- What you will do -
The word "lookup" marks the lines to find; copy every such line from the data below.

- Data in this exercise -
BEGIN

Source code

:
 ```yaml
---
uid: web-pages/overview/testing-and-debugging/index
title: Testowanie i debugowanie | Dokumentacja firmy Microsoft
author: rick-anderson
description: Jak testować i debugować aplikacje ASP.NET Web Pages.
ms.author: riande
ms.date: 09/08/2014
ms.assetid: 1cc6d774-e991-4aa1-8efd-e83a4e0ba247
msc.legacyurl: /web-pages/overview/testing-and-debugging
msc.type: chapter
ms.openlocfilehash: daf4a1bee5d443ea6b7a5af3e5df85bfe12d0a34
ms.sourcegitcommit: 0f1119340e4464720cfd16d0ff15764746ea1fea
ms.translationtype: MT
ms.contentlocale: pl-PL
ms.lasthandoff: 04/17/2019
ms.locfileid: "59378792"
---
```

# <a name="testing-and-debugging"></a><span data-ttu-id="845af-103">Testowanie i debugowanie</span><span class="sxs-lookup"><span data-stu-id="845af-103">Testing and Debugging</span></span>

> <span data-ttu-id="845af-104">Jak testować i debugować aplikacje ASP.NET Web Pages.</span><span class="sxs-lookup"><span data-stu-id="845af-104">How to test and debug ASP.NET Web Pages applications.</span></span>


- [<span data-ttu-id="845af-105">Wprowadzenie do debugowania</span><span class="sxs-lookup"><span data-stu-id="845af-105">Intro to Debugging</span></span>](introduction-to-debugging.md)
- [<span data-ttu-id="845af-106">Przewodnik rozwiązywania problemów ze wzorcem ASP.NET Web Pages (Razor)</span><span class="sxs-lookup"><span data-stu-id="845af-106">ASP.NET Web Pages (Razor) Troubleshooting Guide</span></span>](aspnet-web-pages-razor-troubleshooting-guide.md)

END

- Solved exercise -
# <a name="testing-and-debugging"></a><span data-ttu-id="845af-103">Testowanie i debugowanie</span><span class="sxs-lookup"><span data-stu-id="845af-103">Testing and Debugging</span></span>
> <span data-ttu-id="845af-104">Jak testować i debugować aplikacje ASP.NET Web Pages.</span><span class="sxs-lookup"><span data-stu-id="845af-104">How to test and debug ASP.NET Web Pages applications.</span></span>
- [<span data-ttu-id="845af-105">Wprowadzenie do debugowania</span><span class="sxs-lookup"><span data-stu-id="845af-105">Intro to Debugging</span></span>](introduction-to-debugging.md)
- [<span data-ttu-id="845af-106">Przewodnik rozwiązywania problemów ze wzorcem ASP.NET Web Pages (Razor)</span><span class="sxs-lookup"><span data-stu-id="845af-106">ASP.NET Web Pages (Razor) Troubleshooting Guide</span></span>](aspnet-web-pages-razor-troubleshooting-guide.md)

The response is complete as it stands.